(Extracted records)
═══

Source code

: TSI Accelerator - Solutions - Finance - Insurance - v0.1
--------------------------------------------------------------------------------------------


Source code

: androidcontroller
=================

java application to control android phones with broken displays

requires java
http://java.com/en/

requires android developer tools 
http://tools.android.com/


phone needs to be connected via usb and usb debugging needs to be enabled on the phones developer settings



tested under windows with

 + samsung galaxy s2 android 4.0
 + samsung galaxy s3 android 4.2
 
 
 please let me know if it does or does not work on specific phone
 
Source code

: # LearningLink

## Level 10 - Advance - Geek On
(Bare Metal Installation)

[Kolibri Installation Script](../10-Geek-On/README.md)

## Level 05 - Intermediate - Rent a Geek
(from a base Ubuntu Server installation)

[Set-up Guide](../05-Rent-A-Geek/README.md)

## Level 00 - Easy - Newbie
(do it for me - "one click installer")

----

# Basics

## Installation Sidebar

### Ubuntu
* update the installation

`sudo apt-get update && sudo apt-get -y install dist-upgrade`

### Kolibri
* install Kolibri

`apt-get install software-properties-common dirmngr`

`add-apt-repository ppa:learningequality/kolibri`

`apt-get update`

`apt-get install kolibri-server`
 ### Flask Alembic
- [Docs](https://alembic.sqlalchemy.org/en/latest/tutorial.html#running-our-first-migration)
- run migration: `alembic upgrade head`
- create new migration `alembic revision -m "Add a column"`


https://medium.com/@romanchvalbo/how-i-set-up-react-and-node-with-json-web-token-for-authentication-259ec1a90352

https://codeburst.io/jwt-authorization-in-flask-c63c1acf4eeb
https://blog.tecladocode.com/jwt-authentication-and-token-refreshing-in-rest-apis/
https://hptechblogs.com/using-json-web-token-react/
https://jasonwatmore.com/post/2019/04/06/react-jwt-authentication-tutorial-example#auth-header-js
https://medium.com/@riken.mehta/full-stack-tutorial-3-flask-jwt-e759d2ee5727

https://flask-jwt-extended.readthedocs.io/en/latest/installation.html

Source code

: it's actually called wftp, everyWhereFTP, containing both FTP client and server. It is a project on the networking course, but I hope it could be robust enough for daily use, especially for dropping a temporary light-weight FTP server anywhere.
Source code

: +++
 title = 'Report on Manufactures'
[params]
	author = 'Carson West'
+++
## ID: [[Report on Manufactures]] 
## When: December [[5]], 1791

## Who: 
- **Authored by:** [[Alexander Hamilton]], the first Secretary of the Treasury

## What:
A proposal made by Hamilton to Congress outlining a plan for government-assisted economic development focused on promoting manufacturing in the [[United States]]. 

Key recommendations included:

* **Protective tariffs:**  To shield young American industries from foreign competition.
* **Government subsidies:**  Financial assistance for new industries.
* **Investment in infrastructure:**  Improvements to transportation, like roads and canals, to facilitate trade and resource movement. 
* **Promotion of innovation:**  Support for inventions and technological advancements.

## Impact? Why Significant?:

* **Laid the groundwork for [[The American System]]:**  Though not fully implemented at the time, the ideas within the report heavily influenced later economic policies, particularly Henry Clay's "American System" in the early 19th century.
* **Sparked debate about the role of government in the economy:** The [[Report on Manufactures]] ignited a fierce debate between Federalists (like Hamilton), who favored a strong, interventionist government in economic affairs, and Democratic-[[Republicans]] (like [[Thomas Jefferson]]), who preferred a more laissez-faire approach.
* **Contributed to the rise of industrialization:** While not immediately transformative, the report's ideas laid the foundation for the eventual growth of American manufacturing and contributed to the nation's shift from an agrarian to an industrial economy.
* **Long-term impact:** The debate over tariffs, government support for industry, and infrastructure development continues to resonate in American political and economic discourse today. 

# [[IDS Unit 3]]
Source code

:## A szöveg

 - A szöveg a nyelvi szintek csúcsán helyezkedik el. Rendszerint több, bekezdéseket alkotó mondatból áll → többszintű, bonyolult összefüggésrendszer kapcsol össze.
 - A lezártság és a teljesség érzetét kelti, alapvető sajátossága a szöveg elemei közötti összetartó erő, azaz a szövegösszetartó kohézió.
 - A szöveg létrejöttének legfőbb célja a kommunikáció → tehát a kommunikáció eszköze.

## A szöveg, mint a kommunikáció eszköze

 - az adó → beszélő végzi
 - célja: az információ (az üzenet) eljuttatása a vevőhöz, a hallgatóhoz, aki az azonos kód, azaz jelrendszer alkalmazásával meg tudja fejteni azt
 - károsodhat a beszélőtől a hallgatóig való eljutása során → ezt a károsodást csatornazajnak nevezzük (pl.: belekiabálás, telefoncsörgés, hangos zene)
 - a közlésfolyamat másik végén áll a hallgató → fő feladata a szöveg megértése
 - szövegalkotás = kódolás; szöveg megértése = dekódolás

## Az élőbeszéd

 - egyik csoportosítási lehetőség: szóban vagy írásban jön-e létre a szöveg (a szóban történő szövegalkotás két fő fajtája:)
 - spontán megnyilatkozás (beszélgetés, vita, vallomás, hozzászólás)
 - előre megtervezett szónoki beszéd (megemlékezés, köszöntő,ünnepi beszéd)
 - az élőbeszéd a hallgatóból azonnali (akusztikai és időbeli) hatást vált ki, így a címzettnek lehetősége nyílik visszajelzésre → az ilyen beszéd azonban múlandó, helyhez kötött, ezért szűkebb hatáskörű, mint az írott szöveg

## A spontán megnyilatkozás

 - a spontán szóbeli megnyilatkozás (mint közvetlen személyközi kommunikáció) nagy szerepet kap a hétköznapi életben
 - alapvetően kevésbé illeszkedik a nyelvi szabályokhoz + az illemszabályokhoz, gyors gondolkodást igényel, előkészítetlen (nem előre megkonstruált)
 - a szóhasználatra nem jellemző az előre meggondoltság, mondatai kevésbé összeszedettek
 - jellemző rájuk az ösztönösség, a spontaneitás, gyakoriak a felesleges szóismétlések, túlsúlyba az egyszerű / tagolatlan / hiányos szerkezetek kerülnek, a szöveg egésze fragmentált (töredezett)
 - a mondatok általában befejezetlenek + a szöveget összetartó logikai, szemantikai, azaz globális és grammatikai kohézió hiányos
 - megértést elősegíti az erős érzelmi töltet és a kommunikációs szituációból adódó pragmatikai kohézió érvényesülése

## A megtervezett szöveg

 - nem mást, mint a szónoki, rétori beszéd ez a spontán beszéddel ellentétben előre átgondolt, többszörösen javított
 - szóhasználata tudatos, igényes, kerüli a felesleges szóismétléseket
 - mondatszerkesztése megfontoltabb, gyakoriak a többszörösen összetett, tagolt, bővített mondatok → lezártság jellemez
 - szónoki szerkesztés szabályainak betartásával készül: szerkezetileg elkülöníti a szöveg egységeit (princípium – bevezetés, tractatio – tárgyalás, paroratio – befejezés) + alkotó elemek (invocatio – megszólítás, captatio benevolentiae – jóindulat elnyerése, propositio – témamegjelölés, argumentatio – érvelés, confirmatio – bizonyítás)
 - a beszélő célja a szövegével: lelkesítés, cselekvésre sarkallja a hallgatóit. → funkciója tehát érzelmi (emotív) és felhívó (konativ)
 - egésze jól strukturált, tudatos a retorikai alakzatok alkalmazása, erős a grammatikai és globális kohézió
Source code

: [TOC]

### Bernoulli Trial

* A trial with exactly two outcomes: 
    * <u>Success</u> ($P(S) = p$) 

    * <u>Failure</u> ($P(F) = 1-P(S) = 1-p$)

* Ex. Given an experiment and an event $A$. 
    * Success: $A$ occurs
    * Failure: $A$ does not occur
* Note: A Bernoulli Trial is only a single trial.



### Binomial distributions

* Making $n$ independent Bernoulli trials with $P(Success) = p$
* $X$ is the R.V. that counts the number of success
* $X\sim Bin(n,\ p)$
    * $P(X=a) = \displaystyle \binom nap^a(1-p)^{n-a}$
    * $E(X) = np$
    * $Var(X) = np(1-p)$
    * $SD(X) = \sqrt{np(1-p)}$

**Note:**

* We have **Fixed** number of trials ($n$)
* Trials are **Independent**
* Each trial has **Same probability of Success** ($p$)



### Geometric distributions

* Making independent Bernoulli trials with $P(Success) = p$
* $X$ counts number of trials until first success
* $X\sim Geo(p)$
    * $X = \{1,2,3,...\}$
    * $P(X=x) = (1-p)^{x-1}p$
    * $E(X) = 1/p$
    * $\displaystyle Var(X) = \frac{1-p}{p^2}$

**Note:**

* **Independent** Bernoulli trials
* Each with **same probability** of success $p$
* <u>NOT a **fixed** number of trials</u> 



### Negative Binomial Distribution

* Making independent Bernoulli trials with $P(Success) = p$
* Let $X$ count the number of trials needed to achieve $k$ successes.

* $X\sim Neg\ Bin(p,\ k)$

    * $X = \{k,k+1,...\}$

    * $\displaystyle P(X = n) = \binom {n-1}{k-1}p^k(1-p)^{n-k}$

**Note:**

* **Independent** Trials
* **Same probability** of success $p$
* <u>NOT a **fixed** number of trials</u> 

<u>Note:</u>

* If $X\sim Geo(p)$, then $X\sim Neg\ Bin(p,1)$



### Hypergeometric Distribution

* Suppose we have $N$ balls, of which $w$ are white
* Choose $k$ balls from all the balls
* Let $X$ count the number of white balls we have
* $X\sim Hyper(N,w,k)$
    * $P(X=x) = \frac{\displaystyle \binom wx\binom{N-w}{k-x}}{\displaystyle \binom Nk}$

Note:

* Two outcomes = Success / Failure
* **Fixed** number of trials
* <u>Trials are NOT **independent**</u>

═══

Required work: Give back the records above exactly, limited to the lines between the one holding "## Impact? Why" and the one holding "early 19th century.", inclusive.

Output of the task:
## Impact? Why Significant?:

* **Laid the groundwork for [[The American System]]:**  Though not fully implemented at the time, the ideas within the report heavily influenced later economic policies, particularly Henry Clay's "American System" in the early 19th century.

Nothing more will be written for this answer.